[Opening RECORDS SHOWN section]
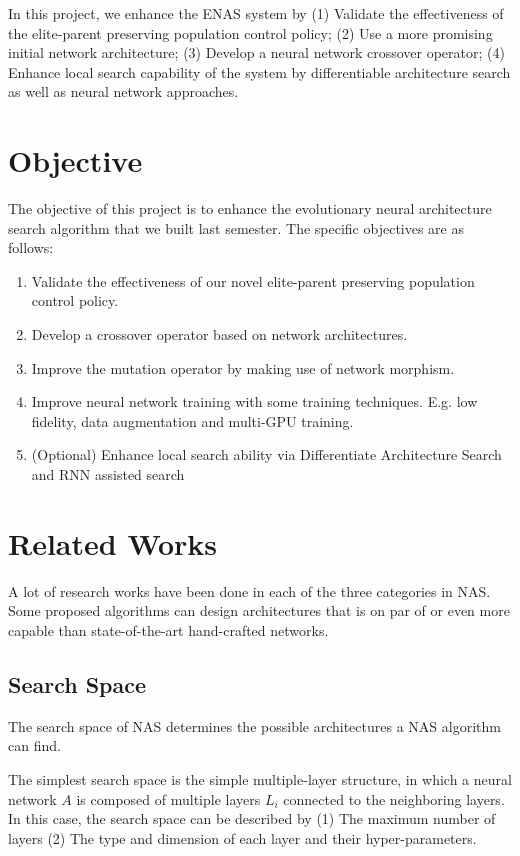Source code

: \documentclass{article}
\begin{document}
\begin{normalsize}
     In this project, we enhance the ENAS system by (1) Validate the effectiveness of the elite-parent preserving population control policy; (2) Use a more promising initial network architecture; (3) Develop a neural network crossover operator; (4) Enhance local search capability of the system by differentiable architecture search as well as neural network approaches.
  
   \section{Objective}

   The objective of this project is to enhance the evolutionary neural architecture search algorithm that we built last semester. The specific objectives are as follows:
   \begin{enumerate}
     \item Validate the effectiveness of our novel elite-parent preserving population control policy.
     \item Develop a crossover operator based on network architectures.
     \item Improve the mutation operator by making use of network morphism.
     \item Improve neural network training with some training techniques. E.g. low fidelity, data augmentation and multi-GPU training.
     \item (Optional) Enhance local search ability via Differentiate Architecture Search \cite{liu2018darts} and RNN assisted search\cite{zoph2018learning}
   \end{enumerate}

   \section{Related Works}
   A lot of research works have been done in each of the three categories in NAS\@. Some proposed algorithms can design architectures that is on par of or even more capable than state-of-the-art hand-crafted networks.
   
   \subsection{Search Space}
   
   The search space of NAS determines the possible architectures a NAS algorithm can find.

   The simplest search space is the simple multiple-layer structure, in which a neural network $A$ is composed of multiple layers $L_i$ connected to the neighboring layers. In this case, the search space can be described by (1) The maximum number of layers (2) The type and dimension of each layer and their hyper-parameters\cite{chollet2017xception}\cite{baker2016designing}. 


\end{normalsize}
\end{document}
[Closing RECORDS SHOWN section]
With "begin" as the search word, count the matching lines in the records and give the number alone.

=== PROBLEM SOLUTION ===
3